Тысяча осеней Якоба де Зута — страница 81 из 108

У ван Клефа и Фишера отвисает челюсть и глаза лезут на лоб.

Сниткер обращается к ним с давно заготовленной речью.

– Ну и поливает он их, сэр, прямо кровь в жилах стынет, – бормочет Ховелл.

– Что ж, это блюдо лучше подавать холодным, как говорит Мильтон.

Ховелл открывает и снова закрывает рот, слушает и переводит:

– Общая мысль такая: «Вы, небось, думали, я сгнию в тюрьме в Батавии?»

Даниэль Сниткер широким шагом подходит к Фишеру и тычет пальцем ему в горло:

– Он говорит, что возглавит «реставрацию» Дэдзимы.

Когда Сниткер злорадно ухмыляется в лицо Мельхиору ван Клефу, Пенхалигон ожидает, что тот плюнет, ударит или выругается. И уж никак не ждет радостной улыбки, переходящей в искренний смех. Сниткер удивлен не меньше англичан. Ван Клеф весело хлопает бывшего начальника по плечу. Катлип со своими подчиненными подходит ближе, ожидая какой-нибудь каверзы, но ван Клеф только произносит что-то радостно-изумленное, качая головой.

Ховелл докладывает:

– Сэр, он говорит, что появление мистера Сниткера – верный знак, что Господь справедлив и милостив. Говорит, сотрудники фактории ничего так не желают, как вернуть прежнего управляющего на его законное место… Что «змей Ворстенбос и его жаба де Зут» устроили настоящий балаган…

Ван Клеф оглядывается на Фишера, словно спрашивая: «Так ведь?»

Фишер кивает, растерянно моргая. Ван Клеф продолжает свою речь. Ховелл с трудом разбирает смысл.

– Вроде там на берегу есть какой-то парень по имени Ост, он скучает по Сниткеру, как по отцу родному…

Сниткер, поначалу удивленный и недоверчивый, мало-помалу смягчается.

Ван Клеф громадной ручищей указывает на Пенхалигона.

– Он говорит обнадеживающие вещи, сэр. Говорит… если такой честный человек, как Сниткер, готов сотрудничать с этим джентльменом – то есть с вами, сэр, – тогда он сам охотно почистит вам башмаки в виде извинения за грубость.

– Как по-вашему, лейтенант, может настолько радикальная перемена быть подлинной?

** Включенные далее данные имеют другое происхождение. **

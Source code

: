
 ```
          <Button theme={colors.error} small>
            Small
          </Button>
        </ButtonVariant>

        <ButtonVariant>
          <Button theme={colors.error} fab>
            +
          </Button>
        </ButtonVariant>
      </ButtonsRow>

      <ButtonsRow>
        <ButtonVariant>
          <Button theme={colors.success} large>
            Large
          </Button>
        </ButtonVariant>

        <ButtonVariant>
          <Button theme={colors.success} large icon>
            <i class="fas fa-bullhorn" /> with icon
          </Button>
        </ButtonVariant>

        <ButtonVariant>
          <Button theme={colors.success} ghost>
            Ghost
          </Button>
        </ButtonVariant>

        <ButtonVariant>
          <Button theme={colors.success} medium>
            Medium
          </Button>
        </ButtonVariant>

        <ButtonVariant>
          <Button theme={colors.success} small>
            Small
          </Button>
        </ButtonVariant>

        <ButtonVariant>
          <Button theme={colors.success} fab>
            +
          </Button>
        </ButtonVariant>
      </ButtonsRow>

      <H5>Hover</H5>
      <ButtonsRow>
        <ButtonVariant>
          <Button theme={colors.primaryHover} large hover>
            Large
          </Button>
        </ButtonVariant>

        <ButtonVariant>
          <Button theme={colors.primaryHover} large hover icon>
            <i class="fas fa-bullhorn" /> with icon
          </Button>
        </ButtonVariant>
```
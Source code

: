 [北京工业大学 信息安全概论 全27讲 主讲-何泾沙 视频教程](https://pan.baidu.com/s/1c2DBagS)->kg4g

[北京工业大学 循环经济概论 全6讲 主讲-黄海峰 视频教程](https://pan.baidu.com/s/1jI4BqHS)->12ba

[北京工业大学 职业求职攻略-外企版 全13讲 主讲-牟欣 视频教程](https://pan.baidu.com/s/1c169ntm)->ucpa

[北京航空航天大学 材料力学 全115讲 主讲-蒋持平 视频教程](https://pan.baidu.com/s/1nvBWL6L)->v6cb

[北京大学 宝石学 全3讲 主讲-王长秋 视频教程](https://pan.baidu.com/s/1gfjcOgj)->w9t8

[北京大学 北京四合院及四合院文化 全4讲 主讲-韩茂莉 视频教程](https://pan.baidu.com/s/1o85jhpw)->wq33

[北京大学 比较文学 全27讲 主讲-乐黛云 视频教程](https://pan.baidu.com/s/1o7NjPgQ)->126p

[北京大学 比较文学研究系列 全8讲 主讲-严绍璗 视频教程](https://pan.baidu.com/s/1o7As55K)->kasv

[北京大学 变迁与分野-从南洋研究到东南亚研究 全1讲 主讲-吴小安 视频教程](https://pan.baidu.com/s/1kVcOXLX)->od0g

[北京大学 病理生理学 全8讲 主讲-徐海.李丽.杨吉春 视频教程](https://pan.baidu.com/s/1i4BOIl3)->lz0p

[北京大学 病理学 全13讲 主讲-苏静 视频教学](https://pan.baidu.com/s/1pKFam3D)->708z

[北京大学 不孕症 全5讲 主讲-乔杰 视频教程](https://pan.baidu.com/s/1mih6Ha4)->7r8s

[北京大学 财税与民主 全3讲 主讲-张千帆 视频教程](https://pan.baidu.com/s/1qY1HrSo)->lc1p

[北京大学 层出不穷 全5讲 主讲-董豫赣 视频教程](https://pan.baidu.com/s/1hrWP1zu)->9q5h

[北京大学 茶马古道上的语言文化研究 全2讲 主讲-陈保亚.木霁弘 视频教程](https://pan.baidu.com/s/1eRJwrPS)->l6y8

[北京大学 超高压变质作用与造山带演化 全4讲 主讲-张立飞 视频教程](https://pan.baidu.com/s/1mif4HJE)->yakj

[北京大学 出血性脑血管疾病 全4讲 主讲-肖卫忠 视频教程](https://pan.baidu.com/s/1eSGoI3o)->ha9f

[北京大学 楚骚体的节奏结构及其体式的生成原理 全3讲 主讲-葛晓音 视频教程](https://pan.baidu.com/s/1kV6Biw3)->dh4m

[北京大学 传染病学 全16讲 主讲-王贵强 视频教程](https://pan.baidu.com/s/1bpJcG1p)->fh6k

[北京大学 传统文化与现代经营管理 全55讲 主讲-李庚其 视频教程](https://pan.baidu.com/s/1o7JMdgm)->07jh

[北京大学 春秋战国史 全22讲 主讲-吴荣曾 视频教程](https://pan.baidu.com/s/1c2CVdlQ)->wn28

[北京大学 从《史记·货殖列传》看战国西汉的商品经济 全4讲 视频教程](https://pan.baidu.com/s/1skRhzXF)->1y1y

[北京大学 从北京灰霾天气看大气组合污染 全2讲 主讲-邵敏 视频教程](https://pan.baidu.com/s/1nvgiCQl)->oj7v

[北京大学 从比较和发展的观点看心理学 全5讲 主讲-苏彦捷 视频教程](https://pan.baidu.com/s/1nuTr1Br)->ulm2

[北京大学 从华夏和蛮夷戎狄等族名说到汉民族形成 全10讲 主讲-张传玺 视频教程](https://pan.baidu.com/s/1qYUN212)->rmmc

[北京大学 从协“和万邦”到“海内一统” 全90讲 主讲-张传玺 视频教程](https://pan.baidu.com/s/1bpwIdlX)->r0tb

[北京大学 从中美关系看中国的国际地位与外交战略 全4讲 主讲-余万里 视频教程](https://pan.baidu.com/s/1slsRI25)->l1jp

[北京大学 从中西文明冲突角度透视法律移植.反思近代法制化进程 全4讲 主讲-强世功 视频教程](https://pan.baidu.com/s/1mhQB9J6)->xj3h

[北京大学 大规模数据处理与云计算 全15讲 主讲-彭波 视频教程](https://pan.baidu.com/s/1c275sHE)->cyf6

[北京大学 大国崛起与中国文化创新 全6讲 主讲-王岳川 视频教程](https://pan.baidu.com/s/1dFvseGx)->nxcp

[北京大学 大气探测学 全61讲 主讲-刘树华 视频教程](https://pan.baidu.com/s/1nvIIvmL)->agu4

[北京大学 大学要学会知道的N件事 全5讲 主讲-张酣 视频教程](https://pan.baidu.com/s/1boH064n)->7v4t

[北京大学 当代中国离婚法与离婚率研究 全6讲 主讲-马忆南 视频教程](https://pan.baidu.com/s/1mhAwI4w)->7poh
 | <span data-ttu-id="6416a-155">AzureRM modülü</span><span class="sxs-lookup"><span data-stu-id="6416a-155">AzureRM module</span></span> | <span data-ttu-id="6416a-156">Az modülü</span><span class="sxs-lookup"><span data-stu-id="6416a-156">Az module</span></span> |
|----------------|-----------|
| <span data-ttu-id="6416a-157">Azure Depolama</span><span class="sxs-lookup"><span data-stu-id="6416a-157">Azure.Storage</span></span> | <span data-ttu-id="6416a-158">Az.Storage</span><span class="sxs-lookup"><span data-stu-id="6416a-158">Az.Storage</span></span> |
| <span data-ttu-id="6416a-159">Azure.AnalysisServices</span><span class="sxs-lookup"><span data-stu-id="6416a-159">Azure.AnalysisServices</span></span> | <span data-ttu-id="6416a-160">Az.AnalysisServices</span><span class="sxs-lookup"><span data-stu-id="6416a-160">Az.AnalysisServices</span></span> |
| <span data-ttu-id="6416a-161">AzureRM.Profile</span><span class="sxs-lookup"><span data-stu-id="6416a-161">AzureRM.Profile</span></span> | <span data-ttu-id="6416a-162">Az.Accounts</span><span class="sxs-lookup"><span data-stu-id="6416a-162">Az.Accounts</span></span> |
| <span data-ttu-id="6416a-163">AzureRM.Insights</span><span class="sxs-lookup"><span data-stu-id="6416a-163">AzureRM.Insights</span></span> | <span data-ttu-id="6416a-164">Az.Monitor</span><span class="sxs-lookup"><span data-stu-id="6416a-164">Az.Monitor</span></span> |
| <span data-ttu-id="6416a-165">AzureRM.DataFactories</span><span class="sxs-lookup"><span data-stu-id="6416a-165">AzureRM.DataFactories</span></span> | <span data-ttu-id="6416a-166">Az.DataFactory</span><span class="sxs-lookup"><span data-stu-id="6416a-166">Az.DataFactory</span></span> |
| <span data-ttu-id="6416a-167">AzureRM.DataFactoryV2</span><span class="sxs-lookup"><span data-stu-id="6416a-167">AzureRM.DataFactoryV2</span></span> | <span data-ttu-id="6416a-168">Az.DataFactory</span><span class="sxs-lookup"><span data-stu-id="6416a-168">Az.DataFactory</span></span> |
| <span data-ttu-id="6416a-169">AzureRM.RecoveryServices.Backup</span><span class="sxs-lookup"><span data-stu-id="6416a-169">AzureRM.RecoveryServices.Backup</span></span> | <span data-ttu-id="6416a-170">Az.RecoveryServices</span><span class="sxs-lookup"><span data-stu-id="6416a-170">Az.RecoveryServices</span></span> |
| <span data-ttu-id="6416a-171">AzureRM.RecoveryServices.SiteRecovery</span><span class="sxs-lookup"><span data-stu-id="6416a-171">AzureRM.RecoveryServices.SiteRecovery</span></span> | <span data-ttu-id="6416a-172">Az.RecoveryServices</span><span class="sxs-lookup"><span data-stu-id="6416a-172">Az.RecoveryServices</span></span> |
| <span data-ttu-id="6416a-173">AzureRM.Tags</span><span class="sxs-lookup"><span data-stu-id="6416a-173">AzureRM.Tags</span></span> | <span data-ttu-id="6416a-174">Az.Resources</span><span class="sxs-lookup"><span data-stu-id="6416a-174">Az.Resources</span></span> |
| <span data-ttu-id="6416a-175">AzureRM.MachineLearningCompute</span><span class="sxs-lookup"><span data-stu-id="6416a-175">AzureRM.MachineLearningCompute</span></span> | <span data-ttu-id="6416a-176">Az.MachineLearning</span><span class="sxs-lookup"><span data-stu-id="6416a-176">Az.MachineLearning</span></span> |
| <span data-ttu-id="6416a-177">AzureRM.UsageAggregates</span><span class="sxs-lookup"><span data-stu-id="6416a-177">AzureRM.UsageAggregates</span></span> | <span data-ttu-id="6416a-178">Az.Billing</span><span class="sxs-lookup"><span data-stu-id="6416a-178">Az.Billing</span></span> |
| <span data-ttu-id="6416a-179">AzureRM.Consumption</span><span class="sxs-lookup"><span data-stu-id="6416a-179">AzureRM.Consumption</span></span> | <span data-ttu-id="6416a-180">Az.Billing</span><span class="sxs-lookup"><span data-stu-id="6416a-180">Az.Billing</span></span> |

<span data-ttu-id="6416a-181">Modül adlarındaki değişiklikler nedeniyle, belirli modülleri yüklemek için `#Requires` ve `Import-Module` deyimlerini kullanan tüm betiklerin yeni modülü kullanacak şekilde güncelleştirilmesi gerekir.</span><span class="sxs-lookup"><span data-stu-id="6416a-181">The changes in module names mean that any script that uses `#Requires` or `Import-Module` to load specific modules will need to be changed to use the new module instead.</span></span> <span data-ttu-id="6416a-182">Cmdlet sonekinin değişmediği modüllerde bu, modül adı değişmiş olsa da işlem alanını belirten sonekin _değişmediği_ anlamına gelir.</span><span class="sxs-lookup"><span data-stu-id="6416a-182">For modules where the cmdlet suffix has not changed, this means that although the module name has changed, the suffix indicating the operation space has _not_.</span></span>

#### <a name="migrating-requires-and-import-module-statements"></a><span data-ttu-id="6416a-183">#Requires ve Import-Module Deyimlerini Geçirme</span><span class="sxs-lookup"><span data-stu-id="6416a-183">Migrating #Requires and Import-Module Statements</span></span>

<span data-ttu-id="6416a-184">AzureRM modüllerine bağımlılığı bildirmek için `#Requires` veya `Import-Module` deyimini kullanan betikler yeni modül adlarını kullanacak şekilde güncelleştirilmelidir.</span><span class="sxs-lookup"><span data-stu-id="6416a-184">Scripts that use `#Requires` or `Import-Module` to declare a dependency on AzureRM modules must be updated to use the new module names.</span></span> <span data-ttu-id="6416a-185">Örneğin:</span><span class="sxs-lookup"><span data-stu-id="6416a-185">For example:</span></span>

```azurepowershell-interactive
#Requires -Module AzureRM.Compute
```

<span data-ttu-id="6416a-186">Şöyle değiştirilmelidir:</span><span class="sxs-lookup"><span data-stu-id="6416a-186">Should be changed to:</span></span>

– Н-не знаю… – Ховелл смотрит, как ван Клеф, хохоча, заключает Сниткера в медвежьи объятия и что-то говорит Пенхалигону. – Он благодарит вас, сэр, от всей души… за то, что вернули ему дорогого товарища… и надеется, что «Феб» станет вестником англо-голландского союза.

– Чудеса случаются. – Пенхалигон внимательно наблюдает за пленниками. – Спросите его…

Ван Клеф с силой вгоняет кулак Сниткеру в живот.

Сниткер переламывается пополам, как складной нож.

Ван Клеф хватает задыхающуюся жертву за горло и швыряет за борт.

Крика не слышно, только плеск от падения тела.

– Человек за бортом! – вопит Рен. – Шевелись, ленивые собаки! Выловить его из воды!

– Майор, уберите этого типа с глаз моих! – рычит Пенхалигон.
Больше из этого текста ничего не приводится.